• _Your assignment_
Each record, exactly as written, should be printed again.

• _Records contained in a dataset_
_____

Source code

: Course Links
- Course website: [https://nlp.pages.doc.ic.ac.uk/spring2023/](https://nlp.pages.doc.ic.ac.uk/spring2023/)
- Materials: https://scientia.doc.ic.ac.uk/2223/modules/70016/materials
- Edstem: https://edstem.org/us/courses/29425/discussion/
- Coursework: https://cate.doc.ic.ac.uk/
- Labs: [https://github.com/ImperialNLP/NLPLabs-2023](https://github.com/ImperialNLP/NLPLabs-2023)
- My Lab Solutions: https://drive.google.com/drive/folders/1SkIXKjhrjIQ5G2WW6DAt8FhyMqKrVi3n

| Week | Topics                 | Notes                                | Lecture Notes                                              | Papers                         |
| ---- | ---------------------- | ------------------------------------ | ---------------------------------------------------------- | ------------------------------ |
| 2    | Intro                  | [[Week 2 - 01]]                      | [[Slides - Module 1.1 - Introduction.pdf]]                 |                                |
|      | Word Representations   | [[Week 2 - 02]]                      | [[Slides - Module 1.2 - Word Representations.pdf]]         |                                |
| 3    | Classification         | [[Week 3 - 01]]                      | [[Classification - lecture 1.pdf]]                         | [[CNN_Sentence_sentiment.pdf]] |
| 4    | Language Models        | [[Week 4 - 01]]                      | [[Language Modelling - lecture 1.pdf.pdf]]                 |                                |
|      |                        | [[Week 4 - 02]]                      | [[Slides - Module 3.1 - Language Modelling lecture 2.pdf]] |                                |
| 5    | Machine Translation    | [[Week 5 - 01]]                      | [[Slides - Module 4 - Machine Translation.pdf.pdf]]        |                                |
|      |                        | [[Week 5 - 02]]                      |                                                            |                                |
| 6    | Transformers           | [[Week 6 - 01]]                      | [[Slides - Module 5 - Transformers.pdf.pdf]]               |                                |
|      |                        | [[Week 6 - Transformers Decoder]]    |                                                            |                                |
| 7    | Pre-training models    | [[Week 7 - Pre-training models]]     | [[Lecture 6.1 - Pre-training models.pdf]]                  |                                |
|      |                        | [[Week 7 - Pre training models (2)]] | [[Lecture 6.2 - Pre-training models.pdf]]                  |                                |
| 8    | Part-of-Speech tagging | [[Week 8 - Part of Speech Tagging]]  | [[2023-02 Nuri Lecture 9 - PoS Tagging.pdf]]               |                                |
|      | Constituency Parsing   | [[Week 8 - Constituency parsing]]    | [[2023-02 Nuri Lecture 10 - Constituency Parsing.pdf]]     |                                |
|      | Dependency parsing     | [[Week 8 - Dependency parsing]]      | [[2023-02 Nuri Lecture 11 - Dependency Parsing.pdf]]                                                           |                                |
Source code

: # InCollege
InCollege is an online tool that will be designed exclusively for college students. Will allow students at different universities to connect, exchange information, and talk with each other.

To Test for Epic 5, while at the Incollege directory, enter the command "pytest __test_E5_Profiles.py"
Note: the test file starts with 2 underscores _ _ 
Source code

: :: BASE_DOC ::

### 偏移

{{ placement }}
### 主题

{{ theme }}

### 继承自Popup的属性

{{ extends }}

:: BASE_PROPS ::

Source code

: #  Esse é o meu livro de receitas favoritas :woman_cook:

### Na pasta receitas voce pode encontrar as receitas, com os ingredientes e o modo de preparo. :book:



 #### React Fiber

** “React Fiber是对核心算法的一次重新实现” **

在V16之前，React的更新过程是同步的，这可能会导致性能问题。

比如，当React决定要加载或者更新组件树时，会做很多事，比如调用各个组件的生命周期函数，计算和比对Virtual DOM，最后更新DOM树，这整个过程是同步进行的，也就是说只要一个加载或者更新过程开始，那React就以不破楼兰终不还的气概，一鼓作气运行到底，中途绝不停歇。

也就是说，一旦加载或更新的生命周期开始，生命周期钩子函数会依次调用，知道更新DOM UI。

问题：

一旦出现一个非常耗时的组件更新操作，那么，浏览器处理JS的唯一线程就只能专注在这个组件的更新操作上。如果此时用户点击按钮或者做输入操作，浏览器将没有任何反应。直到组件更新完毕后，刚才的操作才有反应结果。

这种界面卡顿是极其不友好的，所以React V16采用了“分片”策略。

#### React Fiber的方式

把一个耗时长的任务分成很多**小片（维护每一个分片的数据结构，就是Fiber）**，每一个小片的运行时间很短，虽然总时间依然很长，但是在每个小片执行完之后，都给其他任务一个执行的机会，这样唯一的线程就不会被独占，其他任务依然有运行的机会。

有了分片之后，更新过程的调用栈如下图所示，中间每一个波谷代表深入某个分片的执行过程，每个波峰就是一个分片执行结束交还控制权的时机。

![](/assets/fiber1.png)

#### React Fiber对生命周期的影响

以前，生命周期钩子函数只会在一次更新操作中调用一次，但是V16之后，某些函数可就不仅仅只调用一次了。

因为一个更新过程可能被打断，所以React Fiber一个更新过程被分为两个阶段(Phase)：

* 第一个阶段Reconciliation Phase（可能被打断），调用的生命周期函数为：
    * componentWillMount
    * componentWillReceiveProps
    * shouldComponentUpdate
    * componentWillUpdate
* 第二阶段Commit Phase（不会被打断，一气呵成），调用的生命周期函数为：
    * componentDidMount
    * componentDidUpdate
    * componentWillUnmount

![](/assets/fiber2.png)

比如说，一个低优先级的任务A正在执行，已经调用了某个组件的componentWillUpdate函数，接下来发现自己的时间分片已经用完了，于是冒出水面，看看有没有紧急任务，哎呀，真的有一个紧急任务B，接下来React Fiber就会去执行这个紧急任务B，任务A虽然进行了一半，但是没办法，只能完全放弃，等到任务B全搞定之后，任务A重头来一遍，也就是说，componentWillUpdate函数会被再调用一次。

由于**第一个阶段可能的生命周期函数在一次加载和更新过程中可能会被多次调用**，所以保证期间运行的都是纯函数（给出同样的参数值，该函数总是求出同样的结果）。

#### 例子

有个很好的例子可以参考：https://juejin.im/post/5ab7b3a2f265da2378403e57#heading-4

_____

• _Response below_
Source code

: Course Links
- Course website: [https://nlp.pages.doc.ic.ac.uk/spring2023/](https://nlp.pages.doc.ic.ac.uk/spring2023/)
- Materials: https://scientia.doc.ic.ac.uk/2223/modules/70016/materials
- Edstem: https://edstem.org/us/courses/29425/discussion/
- Coursework: https://cate.doc.ic.ac.uk/
- Labs: [https://github.com/ImperialNLP/NLPLabs-2023](https://github.com/ImperialNLP/NLPLabs-2023)
- My Lab Solutions: https://drive.google.com/drive/folders/1SkIXKjhrjIQ5G2WW6DAt8FhyMqKrVi3n

| Week | Topics                 | Notes                                | Lecture Notes                                              | Papers                         |
| ---- | ---------------------- | ------------------------------------ | ---------------------------------------------------------- | ------------------------------ |
| 2    | Intro                  | [[Week 2 - 01]]                      | [[Slides - Module 1.1 - Introduction.pdf]]                 |                                |
|      | Word Representations   | [[Week 2 - 02]]                      | [[Slides - Module 1.2 - Word Representations.pdf]]         |                                |
| 3    | Classification         | [[Week 3 - 01]]                      | [[Classification - lecture 1.pdf]]                         | [[CNN_Sentence_sentiment.pdf]] |
| 4    | Language Models        | [[Week 4 - 01]]                      | [[Language Modelling - lecture 1.pdf.pdf]]                 |                                |
|      |                        | [[Week 4 - 02]]                      | [[Slides - Module 3.1 - Language Modelling lecture 2.pdf]] |                                |
| 5    | Machine Translation    | [[Week 5 - 01]]                      | [[Slides - Module 4 - Machine Translation.pdf.pdf]]        |                                |
|      |                        | [[Week 5 - 02]]                      |                                                            |                                |
| 6    | Transformers           | [[Week 6 - 01]]                      | [[Slides - Module 5 - Transformers.pdf.pdf]]               |                                |
|      |                        | [[Week 6 - Transformers Decoder]]    |                                                            |                                |
| 7    | Pre-training models    | [[Week 7 - Pre-training models]]     | [[Lecture 6.1 - Pre-training models.pdf]]                  |                                |
|      |                        | [[Week 7 - Pre training models (2)]] | [[Lecture 6.2 - Pre-training models.pdf]]                  |                                |
| 8    | Part-of-Speech tagging | [[Week 8 - Part of Speech Tagging]]  | [[2023-02 Nuri Lecture 9 - PoS Tagging.pdf]]               |                                |
|      | Constituency Parsing   | [[Week 8 - Constituency parsing]]    | [[2023-02 Nuri Lecture 10 - Constituency Parsing.pdf]]     |                                |
|      | Dependency parsing     | [[Week 8 - Dependency parsing]]      | [[2023-02 Nuri Lecture 11 - Dependency Parsing.pdf]]                                                           |                                |
Source code

: # InCollege
InCollege is an online tool that will be designed exclusively for college students. Will allow students at different universities to connect, exchange information, and talk with each other.

To Test for Epic 5, while at the Incollege directory, enter the command "pytest __test_E5_Profiles.py"
Note: the test file starts with 2 underscores _ _ 
Source code

: :: BASE_DOC ::

### 偏移

{{ placement }}
### 主题

{{ theme }}

### 继承自Popup的属性

{{ extends }}

:: BASE_PROPS ::

Source code

: #  Esse é o meu livro de receitas favoritas :woman_cook:

### Na pasta receitas voce pode encontrar as receitas, com os ingredientes e o modo de preparo. :book:



 #### React Fiber

** “React Fiber是对核心算法的一次重新实现” **

在V16之前，React的更新过程是同步的，这可能会导致性能问题。

比如，当React决定要加载或者更新组件树时，会做很多事，比如调用各个组件的生命周期函数，计算和比对Virtual DOM，最后更新DOM树，这整个过程是同步进行的，也就是说只要一个加载或者更新过程开始，那React就以不破楼兰终不还的气概，一鼓作气运行到底，中途绝不停歇。

也就是说，一旦加载或更新的生命周期开始，生命周期钩子函数会依次调用，知道更新DOM UI。

问题：

一旦出现一个非常耗时的组件更新操作，那么，浏览器处理JS的唯一线程就只能专注在这个组件的更新操作上。如果此时用户点击按钮或者做输入操作，浏览器将没有任何反应。直到组件更新完毕后，刚才的操作才有反应结果。

这种界面卡顿是极其不友好的，所以React V16采用了“分片”策略。

#### React Fiber的方式

把一个耗时长的任务分成很多**小片（维护每一个分片的数据结构，就是Fiber）**，每一个小片的运行时间很短，虽然总时间依然很长，但是在每个小片执行完之后，都给其他任务一个执行的机会，这样唯一的线程就不会被独占，其他任务依然有运行的机会。

有了分片之后，更新过程的调用栈如下图所示，中间每一个波谷代表深入某个分片的执行过程，每个波峰就是一个分片执行结束交还控制权的时机。

![](/assets/fiber1.png)

#### React Fiber对生命周期的影响

以前，生命周期钩子函数只会在一次更新操作中调用一次，但是V16之后，某些函数可就不仅仅只调用一次了。

因为一个更新过程可能被打断，所以React Fiber一个更新过程被分为两个阶段(Phase)：

* 第一个阶段Reconciliation Phase（可能被打断），调用的生命周期函数为：
    * componentWillMount
    * componentWillReceiveProps
    * shouldComponentUpdate
    * componentWillUpdate
* 第二阶段Commit Phase（不会被打断，一气呵成），调用的生命周期函数为：
    * componentDidMount
    * componentDidUpdate
    * componentWillUnmount

![](/assets/fiber2.png)

比如说，一个低优先级的任务A正在执行，已经调用了某个组件的componentWillUpdate函数，接下来发现自己的时间分片已经用完了，于是冒出水面，看看有没有紧急任务，哎呀，真的有一个紧急任务B，接下来React Fiber就会去执行这个紧急任务B，任务A虽然进行了一半，但是没办法，只能完全放弃，等到任务B全搞定之后，任务A重头来一遍，也就是说，componentWillUpdate函数会被再调用一次。

由于**第一个阶段可能的生命周期函数在一次加载和更新过程中可能会被多次调用**，所以保证期间运行的都是纯函数（给出同样的参数值，该函数总是求出同样的结果）。

#### 例子

有个很好的例子可以参考：https://juejin.im/post/5ab7b3a2f265da2378403e57#heading-4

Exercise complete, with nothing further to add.